On our last day, which was Christmas Eve, we visited the shops in Manuel Antonio. It became dark very quickly, as it does in the tropics and then the power went out, turning the whole area into a forbidding zone. We had no choice but to have a candle-lit seafood dinner at a local restaurant named after a red bearded pirate. And to add to all the excitement, there was an earthquake in the neighbourhood, measuring 6+ on the Richter Scale. Thankfully, it caused no damage.

ARENAL: Our next destination was the site of an active mile-high volcano. Along the way, we crossed a river where five crocodiles were in clear view. Though it took us seven hours to reach our hotel, but it was definitely worth the time. We went through a cloud forest, passing waterfalls and meandered through fields of tropical trees and shrubs.

Our two adjacent cottages at the inn were on the shores of Lake Arenal. During the evening, we went to sit in the sulphur springs at a nearby resort. There were several thermal pools of different sizes, water temperatures, depth and water velocities. The four-foot high waterfall splashed on all sides with incredibly refreshing spring water.

The next morning we went horse-riding. After that we took a cab to San Jose, with the intention of touring the Hanging Bridges Park that was about 15 minutes away.

I was a bit apprehensive about going there, given my prior experience. But the broader and sturdier bridges at this location made crossing them easier. The views were nothing short of spectacular. And, as we were boarding our cab, we were lucky enough to catch Arenal out of the clouds.

SAN JOSE: Through driving rain and slippery roads, we safely reached San Ramon, on the outskirts of San Jose. There we took the famed Inter-American highway that connects North America with South America and goes through the Panama Canal.

The beds in our hotel had mosquito nettings on them, enduing the cabins with a safari air. There were no TVs or phones in the cabins.

When dawn broke, we got our first daytime view of the canyon that lay adjacent to our banana and coffee plantation. It was very deep, like a ravine, and was heavily forested. Now we understood why sloths and monkeys were known to have taken away food and other items from unlocked cabins.

We hiked along the creek that eventually went over a cliff and became a wonderful and scary waterfall. Thereon, it was the city of San Jose.

We could not see any of the downtown museums because a post-Christmas Carnival was going on there. Instead, we got to see a children’s museum. There is a little kid in all of us and we amused ourselves with the historical, geographical and scientific exhibits inside. In particular, we got to see a live boa constrictor and a live coral snake. Near the entrance there was a blooming flamboyant tree, whose sight transported my wife and I back to our teenage years in Karachi.

To close off the tour, we went to see a multi-level shopping mall in Escazu. The shops were very much like what one would find in an American mall, except that the prices for most American products were higher than in the US, not an uncommon occurrence.

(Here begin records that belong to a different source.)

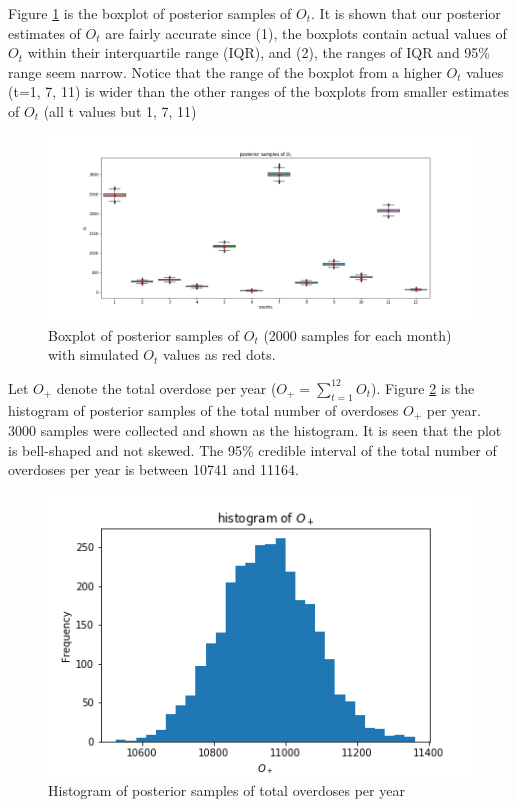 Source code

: \documentclass[12pt]{article}
\begin{document}
{Figure \ref{pst_ot} is the boxplot of posterior samples of $O_t$. It is shown that our posterior estimates of  $O_t$ are fairly accurate since (1), the boxplots contain actual values of $O_t$ within their interquartile range (IQR), and (2), the ranges of IQR and 95\% range seem narrow. Notice that the range of the boxplot from a higher $O_t$ values (t=1, 7, 11) is wider than the other ranges of the boxplots from smaller estimates of $O_t$ (all t values but 1, 7, 11)\\

\begin{figure}[h]
	\centering
	\includegraphics[width=1\linewidth]{Figures/earlyresult1_ot.png}
	\caption[Initial result: boxplot of posterior samples of $O_t$]{Boxplot of posterior samples of $O_t$ (2000 samples for each month) with simulated $O_t$ values as red dots.}
	\label{pst_ot}
\end{figure}

Let $O_+$ denote the total overdose per year ($O_+ = \sum_{t=1}^{12}O_t $). Figure \ref{hst_ot} is the histogram of posterior samples of the total number of overdoses $O_+$ per year. 3000 samples were collected and shown as the histogram.  It is seen that the plot is bell-shaped and not skewed. The 95\% credible interval of the total number of overdoses per year is between 10741 and 11164.\\

\begin{figure}[h]
	\centering
	\includegraphics[width=1\linewidth]{Figures/hist_sum_ot.png}
	\caption[Initial result: histogram of posterior samples of total overdoses per year]{Histogram of posterior samples of total overdoses per year}
	\label{hst_ot}
\end{figure}

}
\end{document}
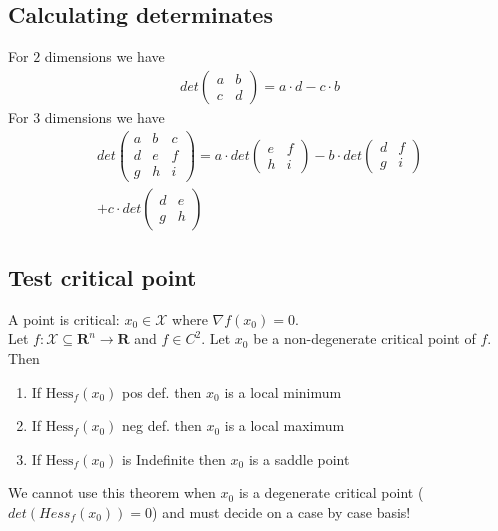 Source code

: \documentclass[8pt]{extarticle}
\newcommand{\R}{{\mathbb R}}
\newcommand{\X}{{\mathcal X}}
\newcommand{\ra}{{\rightarrow}}
\def\R{\mathbf{R}}
\begin{document}
\begin{multicols*}{3}
  \subsection{Calculating determinates}
  For $2$ dimensions we have
  \begin{align*}
    det
    \begin{pmatrix}
      a & b \\
      c & d
    \end{pmatrix}
    = a \cdot d - c \cdot b
  \end{align*}
  For $3$ dimensions we have
  \begin{align*}
    det
    \begin{pmatrix}
      a & b & c \\
      d & e & f \\
      g & h & i
    \end{pmatrix}
    = a \cdot det
    \begin{pmatrix}
      e & f \\
      h & i
    \end{pmatrix}
    - b \cdot det
    \begin{pmatrix}
      d & f \\
      g & i
    \end{pmatrix} \\
    + c \cdot det
    \begin{pmatrix}
      d & e \\
      g & h
    \end{pmatrix}
  \end{align*}
  \subsection{Test critical point}
  A point is critical: $x_0 \in \X$ where $\nabla f(x_0) = 0$. \\
  Let $f:\X \subseteq \R^n \ra \R$ and $f \in C^2$. Let $x_0$ be a
  non-degenerate critical point of $f$. Then
  \begin{enumerate}[label=(\arabic*)]
    \item If $\text{Hess}_f(x_0)$ pos def. then $x_0$ is a local minimum
    \item If $\text{Hess}_f(x_0)$ neg def. then $x_0$ is a local maximum
    \item If $\text{Hess}_f(x_0)$ is Indefinite then $x_0$
          is a saddle point
  \end{enumerate}
  We cannot use this theorem when $x_0$ is a degenerate critical
  point ($det(Hess_f(x_0)) = 0$) and must decide on a case by case basis!

\end{multicols*}
\end{document}

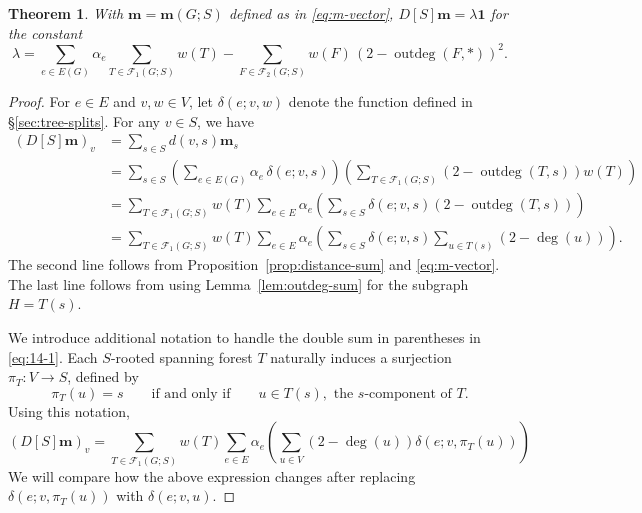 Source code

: \documentclass[12pt]{amsart}
\newtheorem{thm}{Theorem}[section]
\theoremstyle{definition}
\newcommand{\bone}{\mathbf{1}}
\newcommand{\boldm}{\mathbf{m}}
\newcommand{\trees}{\mathcal{F}_1}
\newcommand{\forests}{\mathcal{F}}
\DeclareMathOperator{\outdeg}{outdeg}
\begin{document}
\begin{thm}
\label{thm:m-distance-product}
With $\boldm = \boldm(G;S)$ defined as in \eqref{eq:m-vector},
$D[S] \boldm = \lambda \bone$
for the constant
\begin{equation}
\label{eq:lambda}
	\lambda = \sum_{e \in E(G)} \alpha_e \sum_{T\in \trees(G;S)} w({T}) - \sum_{F \in \forests_2(G;S)} w({F}) \, (2 - \outdeg(F,*))^2.
\end{equation}
\end{thm}

\begin{proof}
For $e\in E$ and $v,w\in V$, let $\delta(e;v,w)$ denote the function defined in \S\ref{sec:tree-splits}.
For any $v \in S$, we have
\begin{align}
  (D[S] \boldm)_v &= \sum_{s \in S} d(v,s) \boldm_s \\
  &= \sum_{s \in S} \left( \sum_{e \in E(G)} \alpha_e\, \delta(e; v,s) \right) \left( \sum_{T \in \trees(G;S)} (2 - \outdeg(T,s)) w({T}) \right) \\
  &= \sum_{T\in \trees(G;S)} w({T}) \sum_{e\in E} \alpha_e \left( \sum_{s \in S} \delta(e; v,s) (2 - \outdeg(T, s)) \right) \\
  &= \sum_{T \in \trees(G;S)} w({T}) \sum_{e \in E} \alpha_e \left( \sum_{s \in S} \delta(e; v,s) \sum_{u \in T(s)} (2 - \deg(u)) \right). \label{eq:14-1}
\end{align}
The second line follows from Proposition~\ref{prop:distance-sum} and \eqref{eq:m-vector}. 
The last line follows from using Lemma~\ref{lem:outdeg-sum} for the subgraph $H = T(s)$.

We introduce additional notation to handle the double sum in parentheses in \eqref{eq:14-1}.
Each $S$-rooted spanning forest $T$ naturally induces a surjection $\pi_T\colon V \to S$, defined by 
\[
	\pi_T(u) = s \qquad\text{if and only if}\qquad u \in T(s), \text{ the $s$-component of $T$}.
\]
Using this notation,
\begin{equation}
\label{eq:9}
	(D[S] \boldm)_v = \sum_{T \in \trees(G;S)} w({T}) \sum_{e \in E} \alpha_e \left( \sum_{u \in V} (2 - \deg(u)) \delta(e; v,\pi_T(u)) \right)
\end{equation}
We will compare how the above expression changes after replacing $\delta(e; v,\pi_T(u))$ with $\delta(e; v, u)$.


\end{proof}
\end{document}
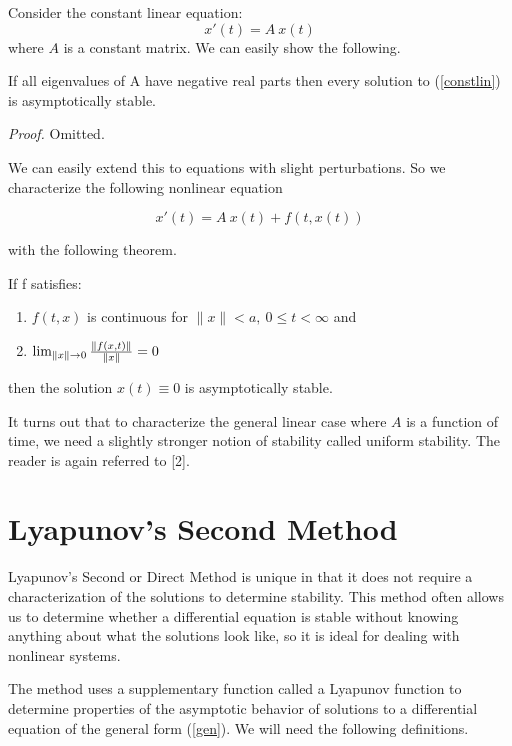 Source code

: \documentclass[12pt]{article}
\def\pf{{\em Proof. }}
\begin{document}
Consider the constant linear equation:
\begin{equation}
	x'(t) = A \ x(t)
	\label{constlin}
\end{equation}
where $A$ is a constant matrix.  We can easily show the following.

\begin{thm}
	If all eigenvalues of A have negative real parts then every
solution to (\ref{constlin}) is asymptotically stable.
\end{thm}

\pf Omitted.

We can easily extend this to equations with slight perturbations.  So
we characterize the following nonlinear equation

\begin{equation}
	x'(t) = A \ x(t) + f(t,x(t))
	\label{nonlinear}
\end{equation}

with the following theorem.

\begin{thm}
	If f satisfies:

\begin{enumerate}
\item $f(t,x)$ is continuous for $\| x \| < a, \ 0 \le t <\infty$ and
\item $\lim_{\| x \| \rightarrow 0} {\| f(x,t) \| \over \| x \|} = 0$ 
\end{enumerate}
then the solution $x(t) \equiv 0$ is asymptotically stable.
\end{thm}

It turns out that to characterize the general linear case where $A$ is a
function of time, we need a slightly stronger notion of stability
called uniform stability.  The reader is again referred to [2].

\section{Lyapunov's Second Method}

Lyapunov's Second or Direct Method is unique in that it does not
require a characterization of the solutions to determine stability.
This method often allows us to determine whether a differential
equation is stable without knowing anything about what the solutions
look like, so it is ideal for dealing with nonlinear systems.

The method uses a supplementary function called a Lyapunov function to
determine properties of the asymptotic behavior of solutions to a
differential equation of the general form (\ref{gen}).  We will need
the following definitions.
\end{document}
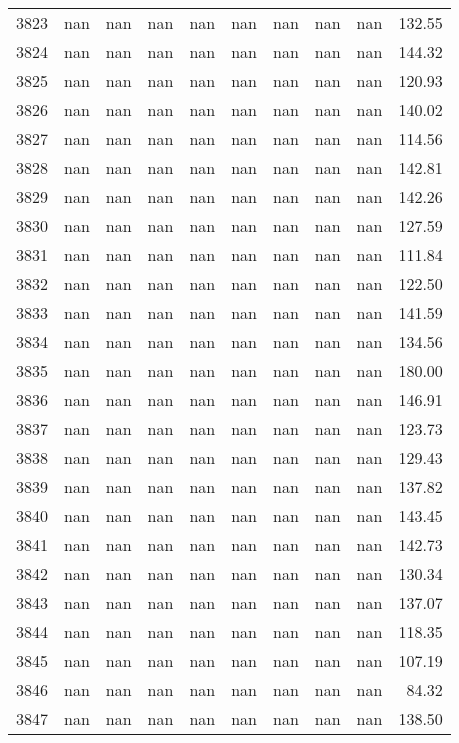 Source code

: \begin{tabular}{lrrrrrrrrr}
3823 & nan & nan & nan & nan & nan & nan & nan & nan & 132.55 \\
3824 & nan & nan & nan & nan & nan & nan & nan & nan & 144.32 \\
3825 & nan & nan & nan & nan & nan & nan & nan & nan & 120.93 \\
3826 & nan & nan & nan & nan & nan & nan & nan & nan & 140.02 \\
3827 & nan & nan & nan & nan & nan & nan & nan & nan & 114.56 \\
3828 & nan & nan & nan & nan & nan & nan & nan & nan & 142.81 \\
3829 & nan & nan & nan & nan & nan & nan & nan & nan & 142.26 \\
3830 & nan & nan & nan & nan & nan & nan & nan & nan & 127.59 \\
3831 & nan & nan & nan & nan & nan & nan & nan & nan & 111.84 \\
3832 & nan & nan & nan & nan & nan & nan & nan & nan & 122.50 \\
3833 & nan & nan & nan & nan & nan & nan & nan & nan & 141.59 \\
3834 & nan & nan & nan & nan & nan & nan & nan & nan & 134.56 \\
3835 & nan & nan & nan & nan & nan & nan & nan & nan & 180.00 \\
3836 & nan & nan & nan & nan & nan & nan & nan & nan & 146.91 \\
3837 & nan & nan & nan & nan & nan & nan & nan & nan & 123.73 \\
3838 & nan & nan & nan & nan & nan & nan & nan & nan & 129.43 \\
3839 & nan & nan & nan & nan & nan & nan & nan & nan & 137.82 \\
3840 & nan & nan & nan & nan & nan & nan & nan & nan & 143.45 \\
3841 & nan & nan & nan & nan & nan & nan & nan & nan & 142.73 \\
3842 & nan & nan & nan & nan & nan & nan & nan & nan & 130.34 \\
3843 & nan & nan & nan & nan & nan & nan & nan & nan & 137.07 \\
3844 & nan & nan & nan & nan & nan & nan & nan & nan & 118.35 \\
3845 & nan & nan & nan & nan & nan & nan & nan & nan & 107.19 \\
3846 & nan & nan & nan & nan & nan & nan & nan & nan & 84.32 \\
3847 & nan & nan & nan & nan & nan & nan & nan & nan & 138.50 \\

\end{tabular}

While looking for CDs with Latin American music, we were pleasantly surprised to discover CDs of Nusrat Fateh Ali.

After our long flight home to San Francisco, we were all hungry for real Pakistani food, having had nothing but seafood and vegetables during the past week. We stopped at Shalimar in San Francisco, a noted Pakistani eatery, and feasted on spicy seekh kababs, naans, chaney key daal, tandoori chicken and biryani. It was a nice way to round off the journey.